Friday, September 30, 2005

Design choices - flexibility versus performance

One of the design choices I made in SimpleDBM is to build the system as a collection of modules, and keep the modules loosely coupled via interfaces. There is also a hierarchy within the modules; some modules come before others, and provide services used by other modules. It is very important to enforce this hierarchy, because otherwise, the dependencies between the modules would become cyclical, making it much harder to replace a module.

A benefit of choosing this design is flexibility. For example, although there are different types of Log records in the system, the Log Manager has no knowledge of them. Similarly, the Transaction Manager interacts with disk pages without knowing much about the structure of those pages. Even the Buffer Manager, which is responsible for caching disk pages in memory, actually knows nothing about disk pages. Therefore, it is possible to implement new page types without impacting the Buffer Manager. As a final example, the module I am working on currently, the BTree manager, has no knowledge about the types of index keys and rowids it has to handle. It relies upon a couple of externally provided factory classes to generate, and manage these objects. I am therefore able to develop the BTree module in advance of defining the table row structure, the field types or even the field operations. From the BTree module's perspective, all that is needed is that the keys should be sortable and support the form of serialization that is defined by SimpleDBM.

The downside to this flexibility is increased overhead. There is extra memory and processing overhead, as various object types must be created and managed dynamically using reflection. There is extra overhead in maintaining type information and looking up type information. For instance, when the log records are retrieved during restart recovery, and we need to replay the changes that have occured within a BTree page, we need to first obtain instances of the index key generation factory and the rowid generation factory. The log records must save extra type information to allow this.


One constraint I have placed upon myself when coding is that I will not start work on a new module until I have created and executed test cases for the module I am currently working on. This slows me down, but the payoff is tremendous.

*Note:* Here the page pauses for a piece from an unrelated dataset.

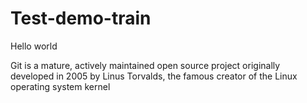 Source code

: # Test-demo-train
Hello world

Git is a mature, actively maintained open source project originally developed in 2005 by Linus Torvalds, the famous creator of the Linux operating system kernel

Writing test cases for a module often takes more time than coding the module itself. I think that this is not unusual, and any project that is serious about testing must factor in additional time and effort for this activity. In the company I work for, we never write automated tests. All testing is carried out by running the program, feeding input and checking output manually. This form of testing is important as well, but totally inadequate. A unit test written by the developer can test aspects that a user or operator can never have access to.

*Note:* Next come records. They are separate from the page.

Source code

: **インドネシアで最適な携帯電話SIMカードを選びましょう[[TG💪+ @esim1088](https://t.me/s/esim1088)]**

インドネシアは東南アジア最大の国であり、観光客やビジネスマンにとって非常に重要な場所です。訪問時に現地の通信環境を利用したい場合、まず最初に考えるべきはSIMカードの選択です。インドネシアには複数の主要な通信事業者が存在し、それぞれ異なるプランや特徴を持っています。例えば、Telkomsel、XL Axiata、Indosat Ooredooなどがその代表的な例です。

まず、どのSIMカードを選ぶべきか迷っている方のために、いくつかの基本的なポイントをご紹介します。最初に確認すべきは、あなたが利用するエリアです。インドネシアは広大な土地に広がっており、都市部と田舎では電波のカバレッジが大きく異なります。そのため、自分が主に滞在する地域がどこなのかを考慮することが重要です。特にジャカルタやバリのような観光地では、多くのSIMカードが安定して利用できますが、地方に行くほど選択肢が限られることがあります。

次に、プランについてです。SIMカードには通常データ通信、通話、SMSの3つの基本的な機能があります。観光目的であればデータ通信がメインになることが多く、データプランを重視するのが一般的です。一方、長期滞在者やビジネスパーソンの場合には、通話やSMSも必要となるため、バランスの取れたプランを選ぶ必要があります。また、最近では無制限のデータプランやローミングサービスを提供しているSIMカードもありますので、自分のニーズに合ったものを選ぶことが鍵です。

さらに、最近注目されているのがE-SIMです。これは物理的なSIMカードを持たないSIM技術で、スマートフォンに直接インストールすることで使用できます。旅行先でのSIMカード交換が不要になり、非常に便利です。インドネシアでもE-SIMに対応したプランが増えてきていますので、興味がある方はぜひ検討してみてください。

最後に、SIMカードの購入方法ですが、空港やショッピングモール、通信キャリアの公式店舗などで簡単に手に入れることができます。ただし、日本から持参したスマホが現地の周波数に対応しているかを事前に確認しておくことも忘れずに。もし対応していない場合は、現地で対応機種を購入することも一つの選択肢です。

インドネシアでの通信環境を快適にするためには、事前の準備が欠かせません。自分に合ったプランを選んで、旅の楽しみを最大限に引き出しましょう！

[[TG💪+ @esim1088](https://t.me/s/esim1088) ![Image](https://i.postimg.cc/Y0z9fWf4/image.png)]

Of course, all test cases are not created equal. Often we hear about projects that use JUnit based testing framework, but this in itself does not prove how good the testing is. There are several things to look for:
  1. Test coverage - how much of the program has been subjected to testing.
  2. Test scenario - a program is meant to be used in many different scenarios. How many of the possible scenarios have been tested.
  3. Test data - has the program been tested for variations in data?

For a project like SimpleDBM, testing is additionally complicated by two things:

  1. Liberal use of threads and multi-threading constructs complicate testing.
  2. Recovery operations need the system to be crashed in various ways.

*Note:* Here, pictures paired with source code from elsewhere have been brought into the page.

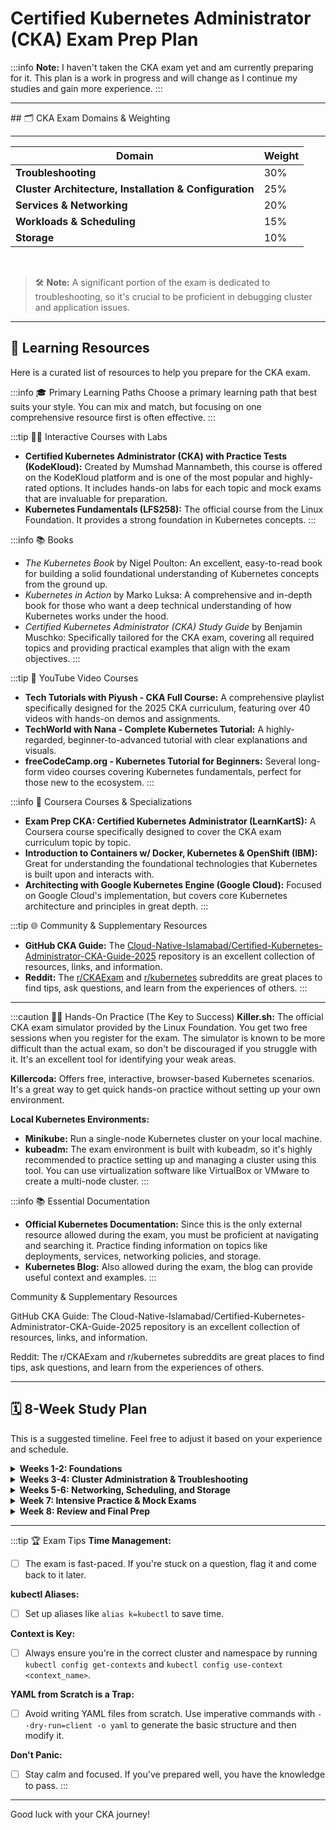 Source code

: # Certified Kubernetes Administrator (CKA) Exam Prep Plan

:::info
**Note:** I haven't taken the CKA exam yet and am currently preparing for it. This plan is a work in progress and will change as I continue my studies and gain more experience.
:::

<hr/>
## 🗂️ CKA Exam Domains & Weighting

<hr/>

| Domain                                                 | Weight |
| ------------------------------------------------------ | ------ |
| **Troubleshooting**                                    | 30%    |
| **Cluster Architecture, Installation & Configuration** | 25%    |
| **Services & Networking**                              | 20%    |
| **Workloads & Scheduling**                             | 15%    |
| **Storage**                                            | 10%    |

<br/>

> 🛠️ **Note:** A significant portion of the exam is dedicated to troubleshooting, so it's crucial to be proficient in debugging cluster and application issues.

---

## 🎯 Learning Resources

Here is a curated list of resources to help you prepare for the CKA exam.

:::info 🎓 Primary Learning Paths
Choose a primary learning path that best suits your style. You can mix and match, but focusing on one comprehensive resource first is often effective.
:::

:::tip 🧑‍💻 Interactive Courses with Labs

- **Certified Kubernetes Administrator (CKA) with Practice Tests (KodeKloud):** Created by Mumshad Mannambeth, this course is offered on the KodeKloud platform and is one of the most popular and highly-rated options. It includes hands-on labs for each topic and mock exams that are invaluable for preparation.
- **Kubernetes Fundamentals (LFS258):** The official course from the Linux Foundation. It provides a strong foundation in Kubernetes concepts.
  :::

:::info 📚 Books

- _The Kubernetes Book_ by Nigel Poulton: An excellent, easy-to-read book for building a solid foundational understanding of Kubernetes concepts from the ground up.
- _Kubernetes in Action_ by Marko Luksa: A comprehensive and in-depth book for those who want a deep technical understanding of how Kubernetes works under the hood.
- _Certified Kubernetes Administrator (CKA) Study Guide_ by Benjamin Muschko: Specifically tailored for the CKA exam, covering all required topics and providing practical examples that align with the exam objectives.
  :::

:::tip 🎥 YouTube Video Courses

- **Tech Tutorials with Piyush - CKA Full Course:** A comprehensive playlist specifically designed for the 2025 CKA curriculum, featuring over 40 videos with hands-on demos and assignments.
- **TechWorld with Nana - Complete Kubernetes Tutorial:** A highly-regarded, beginner-to-advanced tutorial with clear explanations and visuals.
- **freeCodeCamp.org - Kubernetes Tutorial for Beginners:** Several long-form video courses covering Kubernetes fundamentals, perfect for those new to the ecosystem.
  :::

:::info 🏫 Coursera Courses & Specializations

- **Exam Prep CKA: Certified Kubernetes Administrator (LearnKartS):** A Coursera course specifically designed to cover the CKA exam curriculum topic by topic.
- **Introduction to Containers w/ Docker, Kubernetes & OpenShift (IBM):** Great for understanding the foundational technologies that Kubernetes is built upon and interacts with.
- **Architecting with Google Kubernetes Engine (Google Cloud):** Focused on Google Cloud's implementation, but covers core Kubernetes architecture and principles in great depth.
  :::

:::tip 🌐 Community & Supplementary Resources

- **GitHub CKA Guide:** The [Cloud-Native-Islamabad/Certified-Kubernetes-Administrator-CKA-Guide-2025](https://github.com/Cloud-Native-Islamabad/Certified-Kubernetes-Administrator-CKA-Guide-2025) repository is an excellent collection of resources, links, and information.
- **Reddit:** The [r/CKAExam](https://reddit.com/r/CKAExam) and [r/kubernetes](https://reddit.com/r/kubernetes) subreddits are great places to find tips, ask questions, and learn from the experiences of others.
  :::

---

:::caution 🧑‍💻 Hands-On Practice (The Key to Success)
**Killer.sh:** The official CKA exam simulator provided by the Linux Foundation. You get two free sessions when you register for the exam. The simulator is known to be more difficult than the actual exam, so don't be discouraged if you struggle with it. It's an excellent tool for identifying your weak areas.

**Killercoda:** Offers free, interactive, browser-based Kubernetes scenarios. It's a great way to get quick hands-on practice without setting up your own environment.

**Local Kubernetes Environments:**

- **Minikube:** Run a single-node Kubernetes cluster on your local machine.
- **kubeadm:** The exam environment is built with kubeadm, so it's highly recommended to practice setting up and managing a cluster using this tool. You can use virtualization software like VirtualBox or VMware to create a multi-node cluster.
  :::

:::info 📚 Essential Documentation

- **Official Kubernetes Documentation:** Since this is the only external resource allowed during the exam, you must be proficient at navigating and searching it. Practice finding information on topics like deployments, services, networking policies, and storage.
- **Kubernetes Blog:** Also allowed during the exam, the blog can provide useful context and examples.
  :::

Community & Supplementary Resources

GitHub CKA Guide: The Cloud-Native-Islamabad/Certified-Kubernetes-Administrator-CKA-Guide-2025 repository is an excellent collection of resources, links, and information.

Reddit: The r/CKAExam and r/kubernetes subreddits are great places to find tips, ask questions, and learn from the experiences of others.

---

## 🗓️ 8-Week Study Plan

This is a suggested timeline. Feel free to adjust it based on your experience and schedule.

<details>
<summary><strong>Weeks 1-2: Foundations</strong></summary>

**Goal:** Understand core Kubernetes concepts.

- [ ] Go through your chosen primary learning path (Book, YouTube, or Coursera)
- [ ] Focus on understanding the Kubernetes architecture (control plane, worker nodes, etc.)
- [ ] Get comfortable with basic kubectl commands
- [ ] Learn about Pods, Deployments, ReplicaSets, and Services

</details>

<details>
<summary><strong>Weeks 3-4: Cluster Administration & Troubleshooting</strong></summary>

**Goal:** Tackle the two most heavily weighted domains.

- [ ] Practice installing clusters with kubeadm
- [ ] Learn how to back up and restore the etcd database
- [ ] Dive deep into troubleshooting (kubectl logs, describe, get events)
- [ ] Work through troubleshooting scenarios on Killercoda or in your own lab

</details>

<details>
<summary><strong>Weeks 5-6: Networking, Scheduling, and Storage</strong></summary>

**Goal:** Cover the remaining exam domains.

- [ ] Networking: Learn about NetworkPolicies, Ingress, Egress, and CoreDNS
- [ ] Scheduling: Understand taints, tolerations, node affinity, and anti-affinity
- [ ] Storage: Work with PersistentVolumes (PVs), PersistentVolumeClaims (PVCs), and StorageClasses

</details>

<details>
<summary><strong>Week 7: Intensive Practice & Mock Exams</strong></summary>

**Goal:** Build speed and confidence.

- [ ] Take your first Killer.sh session. Analyze your results and identify weak areas
- [ ] Redo the labs from your primary course, focusing on speed
- [ ] Practice using imperative commands (kubectl create deployment, kubectl expose, etc.) to save time

</details>

<details>
<summary><strong>Week 8: Review and Final Prep</strong></summary>

**Goal:** Consolidate your knowledge and prepare for exam day.

- [ ] Take your second Killer.sh session. You should see a significant improvement
- [ ] Review your notes, especially on your weak topics
- [ ] Familiarize yourself with the exam environment and rules
- [ ] Get a good night's sleep before the exam!

</details>

---

:::tip 🏆 Exam Tips
**Time Management:**

- [ ] The exam is fast-paced. If you're stuck on a question, flag it and come back to it later.

**kubectl Aliases:**

- [ ] Set up aliases like `alias k=kubectl` to save time.

**Context is Key:**

- [ ] Always ensure you're in the correct cluster and namespace by running `kubectl config get-contexts` and `kubectl config use-context <context_name>`.

**YAML from Scratch is a Trap:**

- [ ] Avoid writing YAML files from scratch. Use imperative commands with `--dry-run=client -o yaml` to generate the basic structure and then modify it.

**Don't Panic:**

- [ ] Stay calm and focused. If you've prepared well, you have the knowledge to pass.
      :::

---

Good luck with your CKA journey!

It is not always possible to write test cases that are non-intrusive. Sometimes it is necessary for the program being tested to cooperate with the test framework. For example, in the BTree split page test case, I need to be able to crash the system at specific points in order to test recovery. To do this, I use flags within the BTree module that the test framework can manipulate to trigger this behaviour. For normal operations, the flags can be switched off.

Thursday, September 15, 2005

Page oriented redo/undo versus Logical Undo

ARIES uses the term page-oriented redo/undo to describe logging that is always applied to a specific page. This means that if some page P1 generated a undo/redo log record L1, then during redo, the redo portion of L1 will be applied to P1, and during undo, the undo portion of L1 will be applied to P1.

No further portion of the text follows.